С проблемой читателя так или иначе мы сталкивались чуть ли не каждый день. Но по-настоящему мы задумались над ней после одного случая, когда она проявилась в крайней, почти пародийной форме. Напечатана была подборка стихотворений Евгения Винокурова. Одно из них посвящено судьбе лошади. Элегическое стихотворение о том, что век этого чудесного животного, с которым столетиями была связана вся жизнь человека, кончается:
Ракета, атмосферу прорывая,
Уйдет туда, где теплится звезда…
А ты, о лошадь, ты душа живая,
В наш сложный век исчезнешь без следа.
Можно ли было ожидать, что это совершенно невинное стихотворение вызовет шквал возмущенных откликов?

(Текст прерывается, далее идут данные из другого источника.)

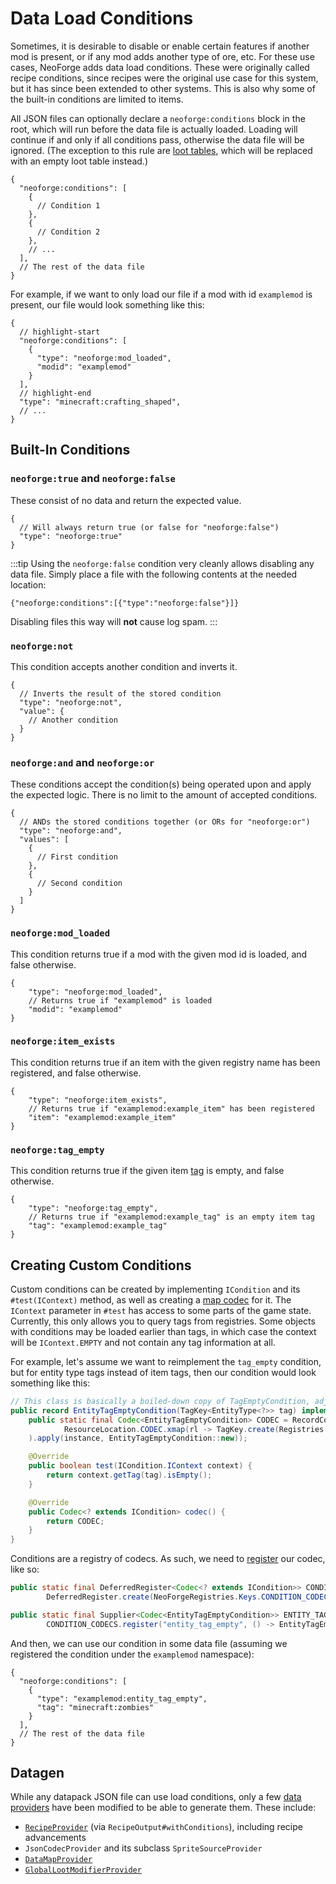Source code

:# Data Load Conditions

Sometimes, it is desirable to disable or enable certain features if another mod is present, or if any mod adds another type of ore, etc. For these use cases, NeoForge adds data load conditions. These were originally called recipe conditions, since recipes were the original use case for this system, but it has since been extended to other systems. This is also why some of the built-in conditions are limited to items.

All JSON files can optionally declare a `neoforge:conditions` block in the root, which will run before the data file is actually loaded. Loading will continue if and only if all conditions pass, otherwise the data file will be ignored. (The exception to this rule are [loot tables][loottable], which will be replaced with an empty loot table instead.)

```json5
{
  "neoforge:conditions": [
    {
      // Condition 1
    },
    {
      // Condition 2
    },
    // ...
  ],
  // The rest of the data file
}
```

For example, if we want to only load our file if a mod with id `examplemod` is present, our file would look something like this:

```json5
{
  // highlight-start
  "neoforge:conditions": [
    {
      "type": "neoforge:mod_loaded",
      "modid": "examplemod"
    }
  ],
  // highlight-end
  "type": "minecraft:crafting_shaped",
  // ...
}
```

## Built-In Conditions

### `neoforge:true` and `neoforge:false`

These consist of no data and return the expected value.

```json5
{
  // Will always return true (or false for "neoforge:false")
  "type": "neoforge:true"
}
```

:::tip
Using the `neoforge:false` condition very cleanly allows disabling any data file. Simply place a file with the following contents at the needed location:

```json5
{"neoforge:conditions":[{"type":"neoforge:false"}]}
```

Disabling files this way will **not** cause log spam.
:::

### `neoforge:not`

This condition accepts another condition and inverts it.

```json5
{
  // Inverts the result of the stored condition
  "type": "neoforge:not",
  "value": {
    // Another condition
  }
}
```

### `neoforge:and` and `neoforge:or`

These conditions accept the condition(s) being operated upon and apply the expected logic. There is no limit to the amount of accepted conditions.

```json5
{
  // ANDs the stored conditions together (or ORs for "neoforge:or")
  "type": "neoforge:and",
  "values": [
    {
      // First condition
    },
    {
      // Second condition
    }
  ]
}
```

### `neoforge:mod_loaded`

This condition returns true if a mod with the given mod id is loaded, and false otherwise.

```json5
{
    "type": "neoforge:mod_loaded",
    // Returns true if "examplemod" is loaded
    "modid": "examplemod"
}
```

### `neoforge:item_exists`

This condition returns true if an item with the given registry name has been registered, and false otherwise.

```json5
{
    "type": "neoforge:item_exists",
    // Returns true if "examplemod:example_item" has been registered
    "item": "examplemod:example_item"
}
```

### `neoforge:tag_empty`

This condition returns true if the given item [tag] is empty, and false otherwise.

```json5
{
    "type": "neoforge:tag_empty",
    // Returns true if "examplemod:example_tag" is an empty item tag
    "tag": "examplemod:example_tag"
}
```

## Creating Custom Conditions

Custom conditions can be created by implementing `ICondition` and its `#test(IContext)` method, as well as creating a [map codec][codec] for it. The `IContext` parameter in `#test` has access to some parts of the game state. Currently, this only allows you to query tags from registries. Some objects with conditions may be loaded earlier than tags, in which case the context will be `IContext.EMPTY` and not contain any tag information at all.

For example, let's assume we want to reimplement the `tag_empty` condition, but for entity type tags instead of item tags, then our condition would look something like this:

```java
// This class is basically a boiled-down copy of TagEmptyCondition, adjusted for entity types instead of items.
public record EntityTagEmptyCondition(TagKey<EntityType<?>> tag) implements ICondition {
    public static final Codec<EntityTagEmptyCondition> CODEC = RecordCodecBuilder.create(instance -> instance.group(
            ResourceLocation.CODEC.xmap(rl -> TagKey.create(Registries.ENTITY_TYPES, rl), TagKey::location).fieldOf("tag").forGetter(EntityTagEmptyCondition::tag)
    ).apply(instance, EntityTagEmptyCondition::new));

    @Override
    public boolean test(ICondition.IContext context) {
        return context.getTag(tag).isEmpty();
    }

    @Override
    public Codec<? extends ICondition> codec() {
        return CODEC;
    }
}
```

Conditions are a registry of codecs. As such, we need to [register] our codec, like so:

```java
public static final DeferredRegister<Codec<? extends ICondition>> CONDITION_CODECS =
        DeferredRegister.create(NeoForgeRegistries.Keys.CONDITION_CODECS, ExampleMod.MOD_ID);

public static final Supplier<Codec<EntityTagEmptyCondition>> ENTITY_TAG_EMPTY =
        CONDITION_CODECS.register("entity_tag_empty", () -> EntityTagEmptyCondition.CODEC);
```

And then, we can use our condition in some data file (assuming we registered the condition under the `examplemod` namespace):

```json5
{
  "neoforge:conditions": [
    {
      "type": "examplemod:entity_tag_empty",
      "tag": "minecraft:zombies"
    }
  ],
  // The rest of the data file
}
```

## Datagen

While any datapack JSON file can use load conditions, only a few [data providers][datagen] have been modified to be able to generate them. These include:

- [`RecipeProvider`][recipeprovider] (via `RecipeOutput#withConditions`), including recipe advancements
- `JsonCodecProvider` and its subclass `SpriteSourceProvider`
- [`DataMapProvider`][datamapprovider]
- [`GlobalLootModifierProvider`][glmprovider]

[codec]: ../../datastorage/codecs
[datagen]: ../index.md#data-generation
[datamapprovider]: datamaps/index.md#data-generation
[glmprovider]: ../../datagen/glm.md
[loottable]: loottables/index.md
[recipeprovider]: ../../datagen/recipes.md
[register]: ../../concepts/registries
[tag]: tags.md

В редакцию (и не только к нам, но и в другие органы печати, а также, как говорили в пушкинские времена, «лицам, облеченным доверием правительства») пришло несколько десятков писем, обличающих Винокурова и нас. В том числе демарш от маршала Буденного, главного авторитета в конных делах. Коллективные письма, резолюции собраний прислали чуть ли не все конезаводы. Одно я процитирую:
«Лошадь как сельскохозяйственное и транспортное животное, конечно, уступает в наше время свое место машине. Она уже не имеет сейчас такого громадного значения, как какие-нибудь 20-30 лет назад. К счастью, ушли навсегда те проклятые времена, которые описал Г.И. Успенский в своем рассказе «Четверть лошади», но забыть о том, что дала лошадь в прошлом, забыть, какую роль она сыграла в истории нашей страны, в победе революции, невозможно.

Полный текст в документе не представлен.